これで気がつけば、魔法で元気になることもできるかもしれないが、どうにも意識が戻らない。
仕方なく、湿っている服をすべて脱がしてしまう。
そこに、邪な気持ちも、スケベ心も入る余地などなかった。
彼女のすっかり冷たくなった肌を触ったら、なんとかしないとという想いでいっぱいだった。
それに、もともとロリコンではない。
オレが彼女から感じていたドキドキは雰囲気なのだ。
意識のない今、彼女はただの弱々しい少女だ。
そんなか弱い存在に、邪悪な心など現れるわけもない。
とりあえず下着は濡れるのを免れていたので、その状態で彼女の体を電気毛布で包んで、さらにセラミックファンヒーターもつけた。
ちなみに、小型のUSB電源型の扇風機を回して、セラミックファインヒーターの温風がフロントウィンドウに当たるようにもしておいた。

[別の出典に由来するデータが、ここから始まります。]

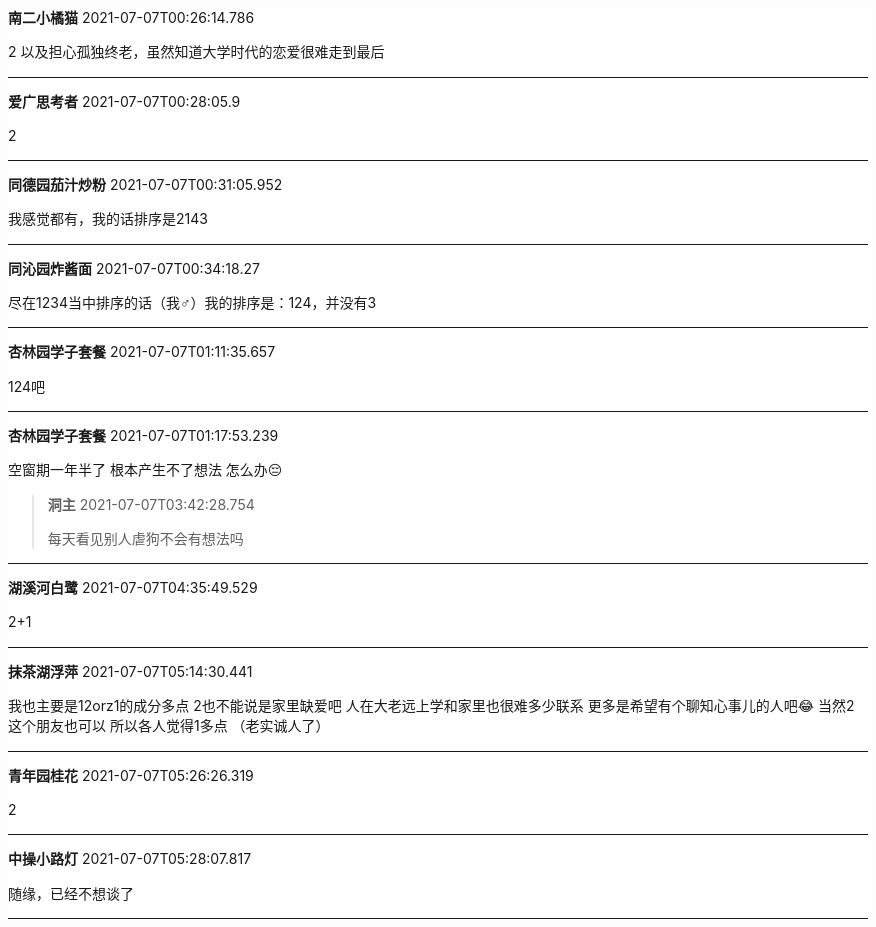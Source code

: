 **南二小橘猫** 2021-07-07T00:26:14.786

2 以及担心孤独终老，虽然知道大学时代的恋爱很难走到最后

---

**爱广思考者** 2021-07-07T00:28:05.9

2

---

**同德园茄汁炒粉** 2021-07-07T00:31:05.952

我感觉都有，我的话排序是2143

---

**同沁园炸酱面** 2021-07-07T00:34:18.27

尽在1234当中排序的话（我♂）我的排序是：124，并没有3

---

**杏林园学子套餐** 2021-07-07T01:11:35.657

124吧

---

**杏林园学子套餐** 2021-07-07T01:17:53.239

空窗期一年半了 根本产生不了想法 怎么办😔

> **洞主** 2021-07-07T03:42:28.754
> 
> 每天看见别人虐狗不会有想法吗


---

**湖溪河白鹭** 2021-07-07T04:35:49.529

2+1

---

**抹茶湖浮萍** 2021-07-07T05:14:30.441

我也主要是12orz1的成分多点 2也不能说是家里缺爱吧 人在大老远上学和家里也很难多少联系 更多是希望有个聊知心事儿的人吧😂 当然2这个朋友也可以 所以各人觉得1多点 （老实诚人了）

---

**青年园桂花** 2021-07-07T05:26:26.319

2

---

**中操小路灯** 2021-07-07T05:28:07.817

随缘，已经不想谈了

---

そうしないと、すぐに雲って外が見えなくなってしまうのだ。
そして、すぐさま車を走らせる。
雪はまだ降っている。
ゆっくりはしていられなかった。
◆
オレはもしかしたら、本当に運が良いのかも知れない。
会社をクビになるという寸前に異世界に行き、そこで仕事をすることでクビを免れた。
怪物に襲われ、崖から落ちたと思った瞬間に元の世界へ戻れた。
その他にも、「運が良い」としか思えないことはたくさんあった。
特にここ最近の上向き傾向は、どう考えても異常に感じる。
思い起こしてみれば、あの住職に会った後あたりからだろうか……。
今も雪の中をスタックもせずに、岩山の近くになんとか無事に辿りつけた上、大きめの洞窟まで見つけてしまった。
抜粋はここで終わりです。